At the Muscatine City Council meeting on July 21, 2016, a first reading was made of a proposed ordinance that would make changes to city code. The current processes that are being considered for change involve who directly makes employment recommendations for the Fire Chief and Chief of Police, as well as who brings recommendations to the council for appointing citizens to the city boards and commissions. Currently, these positions fall under the Office of the Mayor of Muscatine. At the direction of the council, Muscatine City Attorney Matthew Brick drafted a change to the city ordinance. The changes would place the employment review and recommendation responsibility of the Public Safety Chiefs on the City Administrator. In earlier council meetings, Councilman Phil Fitzgerald stated, “These are the only two city employees that the City Administrator doesn’t make the recommendation to hire or fire.” This change would bring that responsibility into the Administrator’s duties.
The second change to the city code involves the creation of a subcommittee for board and commission appointments, with the exception of the Library Board. Under the current structure, the Mayor nominates candidates for appointment to boards and commissions, and the city council votes to approve the candidate. The subcommittee as proposed would include two members of the city council, the Mayor, and the City Administrator or designee of the City Administrator.
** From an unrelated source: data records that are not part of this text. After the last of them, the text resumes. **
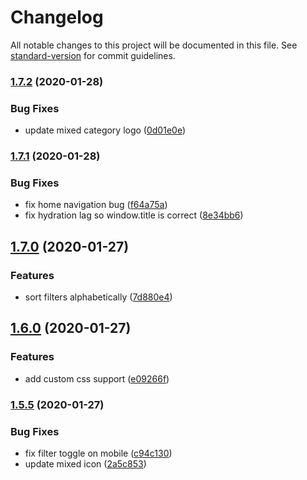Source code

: # Changelog

All notable changes to this project will be documented in this file. See [standard-version](https://github.com/conventional-changelog/standard-version) for commit guidelines.

### [1.7.2](https://github.com/unplatform/catalyst-vue-webapp/compare/v1.7.1...v1.7.2) (2020-01-28)


### Bug Fixes

* update mixed category logo ([0d01e0e](https://github.com/unplatform/catalyst-vue-webapp/commit/0d01e0ede660718d862a1488ee37d90b6cd5e721))

### [1.7.1](https://github.com/unplatform/catalyst-vue-webapp/compare/v1.7.0...v1.7.1) (2020-01-28)


### Bug Fixes

* fix home navigation bug ([f64a75a](https://github.com/unplatform/catalyst-vue-webapp/commit/f64a75a69f8556903693d1553fe2e80197731f54))
* fix hydration lag so window.title is correct ([8e34bb6](https://github.com/unplatform/catalyst-vue-webapp/commit/8e34bb64bad3958d94c57be8bdae8fa4f6965fc2))

## [1.7.0](https://github.com/unplatform/catalyst-vue-webapp/compare/v1.6.0...v1.7.0) (2020-01-27)


### Features

* sort filters alphabetically ([7d880e4](https://github.com/unplatform/catalyst-vue-webapp/commit/7d880e4db4fdd34168c11cb1a0be88cd28b27b00))

## [1.6.0](https://github.com/unplatform/catalyst-vue-webapp/compare/v1.5.5...v1.6.0) (2020-01-27)


### Features

* add custom css support ([e09266f](https://github.com/unplatform/catalyst-vue-webapp/commit/e09266fbf9b493208fd0fa69ea84aba501076e00))

### [1.5.5](https://github.com/unplatform/catalyst-vue-webapp/compare/v1.5.4...v1.5.5) (2020-01-27)


### Bug Fixes

* fix filter toggle on mobile ([c94c130](https://github.com/unplatform/catalyst-vue-webapp/commit/c94c1301e408e2710ed94a20465ea907e56b91df))
* update mixed icon ([2a5c853](https://github.com/unplatform/catalyst-vue-webapp/commit/2a5c8535ef47f634baa6c1419799e72bdd975fe1))
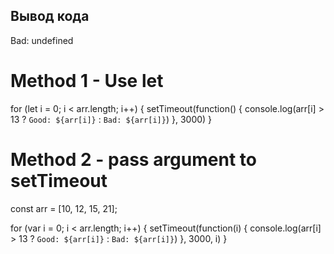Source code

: ## Вывод кода
Bad: undefined

# Method 1 - Use let
for (let i = 0; i < arr.length; i++) {
    setTimeout(function() {
         console.log(arr[i] > 13 ? `Good: ${arr[i]}` : `Bad: ${arr[i]}`)
         }, 3000)
    }

# Method 2 - pass argument to setTimeout
const arr = [10, 12, 15, 21];

for (var i = 0; i < arr.length; i++) {
    setTimeout(function(i) {
         console.log(arr[i] > 13 ? `Good: ${arr[i]}` : `Bad: ${arr[i]}`)
         }, 3000, i)
    }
At the reading, Councilman Allan Harvey asked Brick, “What was the logic behind having the committee be the Mayor, the City Administrator or designee, and two city council members?” Brick responded, “We went around and checked other municipalities, and some had one less than quorum, some had one council member, and a bunch had two. There is no legal reason requiring two council members on the committee.”
Dr. Hal Green, a retired pastor and professor, addressed the council, stating, “It appears there is a power struggle, and as a citizen, it looks bad.” Several citizens inquired about the ability for a public referendum that would allow for the citizens to vote. Brick stated, “The short answer is that there is nothing you could do to force that under Iowa law, other than electing new people who you want to have the government the way you want it.” Jean Clark addressed the council regarding the subcommittee: “If you go to nominating a committee, I get to vote for councilmen- and councilwomen-at-large. None of the rest. So if I have any say in picking who is going to be on commissions, I sure to goodness hope you only let it be the council people-at-large. The rest of you, I can’t vote for or vote you out of office.” Resident Bob Bromwell told the Voice of Muscatine, “I think the council would be surprised on the result if they put this to a community vote.”
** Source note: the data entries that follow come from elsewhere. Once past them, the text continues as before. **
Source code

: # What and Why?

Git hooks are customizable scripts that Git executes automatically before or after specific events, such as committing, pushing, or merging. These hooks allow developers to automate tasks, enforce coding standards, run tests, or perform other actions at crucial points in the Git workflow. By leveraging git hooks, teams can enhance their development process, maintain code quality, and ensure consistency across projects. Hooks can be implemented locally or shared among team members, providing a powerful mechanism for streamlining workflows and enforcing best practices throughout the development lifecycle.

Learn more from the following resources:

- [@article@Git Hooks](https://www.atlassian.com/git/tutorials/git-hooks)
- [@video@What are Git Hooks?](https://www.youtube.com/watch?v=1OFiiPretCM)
This was the first reading of a required three of the new ordinance. The reading was approved 5-2 by the council, with councilmen Spread, Saucedo, Natvig, Fitzgerald, and Rehwalt voting “aye” and councilmen Harvey and Bynum voting “nay.” Should the ordinance change be approved by the council, the Mayor has fourteen days to veto. City Council then has thirty days to override the mayoral veto.
The meeting items 9D and 9J of the consent agenda were removed from the agenda and tabled. Item D was the recommendation to appoint Henry Marquard to the Civil Service Commission. Item J recommended that Robert McFadden and Gary Mowl be appointed to the Zoning Board of Adjustment. Councilmen Spread and Natvig expressed concerns that the Zoning Board of Adjustment would be out of the required gender balance.